[Extracted data entries]
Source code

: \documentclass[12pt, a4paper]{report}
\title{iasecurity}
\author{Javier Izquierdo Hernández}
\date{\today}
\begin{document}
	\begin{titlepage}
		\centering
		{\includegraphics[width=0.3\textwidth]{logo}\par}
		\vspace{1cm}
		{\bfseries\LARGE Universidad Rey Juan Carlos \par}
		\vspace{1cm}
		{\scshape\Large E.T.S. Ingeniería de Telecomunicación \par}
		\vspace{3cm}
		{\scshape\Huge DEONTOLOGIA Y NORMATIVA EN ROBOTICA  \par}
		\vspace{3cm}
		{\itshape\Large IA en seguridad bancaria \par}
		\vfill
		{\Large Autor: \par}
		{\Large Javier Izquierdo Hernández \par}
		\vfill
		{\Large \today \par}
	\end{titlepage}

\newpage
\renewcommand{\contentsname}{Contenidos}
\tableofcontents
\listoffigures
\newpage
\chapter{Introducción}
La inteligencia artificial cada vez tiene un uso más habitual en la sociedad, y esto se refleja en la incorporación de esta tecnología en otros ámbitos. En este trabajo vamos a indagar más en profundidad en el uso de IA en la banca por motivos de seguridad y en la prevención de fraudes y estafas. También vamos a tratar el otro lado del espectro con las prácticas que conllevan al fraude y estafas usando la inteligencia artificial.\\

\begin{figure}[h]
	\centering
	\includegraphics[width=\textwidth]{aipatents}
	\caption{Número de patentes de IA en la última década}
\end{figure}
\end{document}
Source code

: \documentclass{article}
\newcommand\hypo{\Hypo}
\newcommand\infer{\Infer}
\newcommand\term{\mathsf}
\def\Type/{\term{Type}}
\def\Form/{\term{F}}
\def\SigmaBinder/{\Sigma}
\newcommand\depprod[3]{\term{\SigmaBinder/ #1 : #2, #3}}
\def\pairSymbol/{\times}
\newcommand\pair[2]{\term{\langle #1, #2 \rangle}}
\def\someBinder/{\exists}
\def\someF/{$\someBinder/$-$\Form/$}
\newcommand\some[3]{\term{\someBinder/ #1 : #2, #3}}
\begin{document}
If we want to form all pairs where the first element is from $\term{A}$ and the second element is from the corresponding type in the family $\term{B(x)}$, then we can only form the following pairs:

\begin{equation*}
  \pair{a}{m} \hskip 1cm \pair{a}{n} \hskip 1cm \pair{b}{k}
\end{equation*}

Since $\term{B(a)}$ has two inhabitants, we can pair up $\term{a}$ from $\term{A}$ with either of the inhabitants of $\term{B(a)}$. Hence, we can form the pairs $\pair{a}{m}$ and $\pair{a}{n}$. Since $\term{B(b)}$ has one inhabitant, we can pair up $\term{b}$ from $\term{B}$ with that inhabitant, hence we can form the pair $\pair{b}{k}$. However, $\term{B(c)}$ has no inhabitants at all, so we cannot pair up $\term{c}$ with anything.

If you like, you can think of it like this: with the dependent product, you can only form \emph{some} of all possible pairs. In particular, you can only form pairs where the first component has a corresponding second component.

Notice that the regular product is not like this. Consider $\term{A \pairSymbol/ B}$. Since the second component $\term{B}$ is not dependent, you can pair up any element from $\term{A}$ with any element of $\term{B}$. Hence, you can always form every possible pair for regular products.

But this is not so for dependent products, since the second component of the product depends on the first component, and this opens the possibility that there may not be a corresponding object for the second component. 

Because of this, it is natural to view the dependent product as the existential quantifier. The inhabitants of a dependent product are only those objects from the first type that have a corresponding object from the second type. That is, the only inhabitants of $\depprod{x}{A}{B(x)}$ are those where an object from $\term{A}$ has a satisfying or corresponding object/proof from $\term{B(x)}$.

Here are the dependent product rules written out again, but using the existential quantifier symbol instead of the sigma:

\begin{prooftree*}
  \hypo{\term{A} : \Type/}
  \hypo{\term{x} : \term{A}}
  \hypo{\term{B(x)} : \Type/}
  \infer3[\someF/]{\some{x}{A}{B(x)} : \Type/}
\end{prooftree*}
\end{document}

■ EXERCISE REQUIREMENTS: Using the data above, repeat every line exactly.

■ SOLUTION BELOW:
Source code

: \documentclass[12pt, a4paper]{report}
\title{iasecurity}
\author{Javier Izquierdo Hernández}
\date{\today}
\begin{document}
	\begin{titlepage}
		\centering
		{\includegraphics[width=0.3\textwidth]{logo}\par}
		\vspace{1cm}
		{\bfseries\LARGE Universidad Rey Juan Carlos \par}
		\vspace{1cm}
		{\scshape\Large E.T.S. Ingeniería de Telecomunicación \par}
		\vspace{3cm}
		{\scshape\Huge DEONTOLOGIA Y NORMATIVA EN ROBOTICA  \par}
		\vspace{3cm}
		{\itshape\Large IA en seguridad bancaria \par}
		\vfill
		{\Large Autor: \par}
		{\Large Javier Izquierdo Hernández \par}
		\vfill
		{\Large \today \par}
	\end{titlepage}

\newpage
\renewcommand{\contentsname}{Contenidos}
\tableofcontents
\listoffigures
\newpage
\chapter{Introducción}
La inteligencia artificial cada vez tiene un uso más habitual en la sociedad, y esto se refleja en la incorporación de esta tecnología en otros ámbitos. En este trabajo vamos a indagar más en profundidad en el uso de IA en la banca por motivos de seguridad y en la prevención de fraudes y estafas. También vamos a tratar el otro lado del espectro con las prácticas que conllevan al fraude y estafas usando la inteligencia artificial.\\

\begin{figure}[h]
	\centering
	\includegraphics[width=\textwidth]{aipatents}
	\caption{Número de patentes de IA en la última década}
\end{figure}
\end{document}
Source code

: \documentclass{article}
\newcommand\hypo{\Hypo}
\newcommand\infer{\Infer}
\newcommand\term{\mathsf}
\def\Type/{\term{Type}}
\def\Form/{\term{F}}
\def\SigmaBinder/{\Sigma}
\newcommand\depprod[3]{\term{\SigmaBinder/ #1 : #2, #3}}
\def\pairSymbol/{\times}
\newcommand\pair[2]{\term{\langle #1, #2 \rangle}}
\def\someBinder/{\exists}
\def\someF/{$\someBinder/$-$\Form/$}
\newcommand\some[3]{\term{\someBinder/ #1 : #2, #3}}
\begin{document}
If we want to form all pairs where the first element is from $\term{A}$ and the second element is from the corresponding type in the family $\term{B(x)}$, then we can only form the following pairs:

\begin{equation*}
  \pair{a}{m} \hskip 1cm \pair{a}{n} \hskip 1cm \pair{b}{k}
\end{equation*}

Since $\term{B(a)}$ has two inhabitants, we can pair up $\term{a}$ from $\term{A}$ with either of the inhabitants of $\term{B(a)}$. Hence, we can form the pairs $\pair{a}{m}$ and $\pair{a}{n}$. Since $\term{B(b)}$ has one inhabitant, we can pair up $\term{b}$ from $\term{B}$ with that inhabitant, hence we can form the pair $\pair{b}{k}$. However, $\term{B(c)}$ has no inhabitants at all, so we cannot pair up $\term{c}$ with anything.

If you like, you can think of it like this: with the dependent product, you can only form \emph{some} of all possible pairs. In particular, you can only form pairs where the first component has a corresponding second component.

Notice that the regular product is not like this. Consider $\term{A \pairSymbol/ B}$. Since the second component $\term{B}$ is not dependent, you can pair up any element from $\term{A}$ with any element of $\term{B}$. Hence, you can always form every possible pair for regular products.

But this is not so for dependent products, since the second component of the product depends on the first component, and this opens the possibility that there may not be a corresponding object for the second component. 

Because of this, it is natural to view the dependent product as the existential quantifier. The inhabitants of a dependent product are only those objects from the first type that have a corresponding object from the second type. That is, the only inhabitants of $\depprod{x}{A}{B(x)}$ are those where an object from $\term{A}$ has a satisfying or corresponding object/proof from $\term{B(x)}$.

Here are the dependent product rules written out again, but using the existential quantifier symbol instead of the sigma:

\begin{prooftree*}
  \hypo{\term{A} : \Type/}
  \hypo{\term{x} : \term{A}}
  \hypo{\term{B(x)} : \Type/}
  \infer3[\someF/]{\some{x}{A}{B(x)} : \Type/}
\end{prooftree*}
\end{document}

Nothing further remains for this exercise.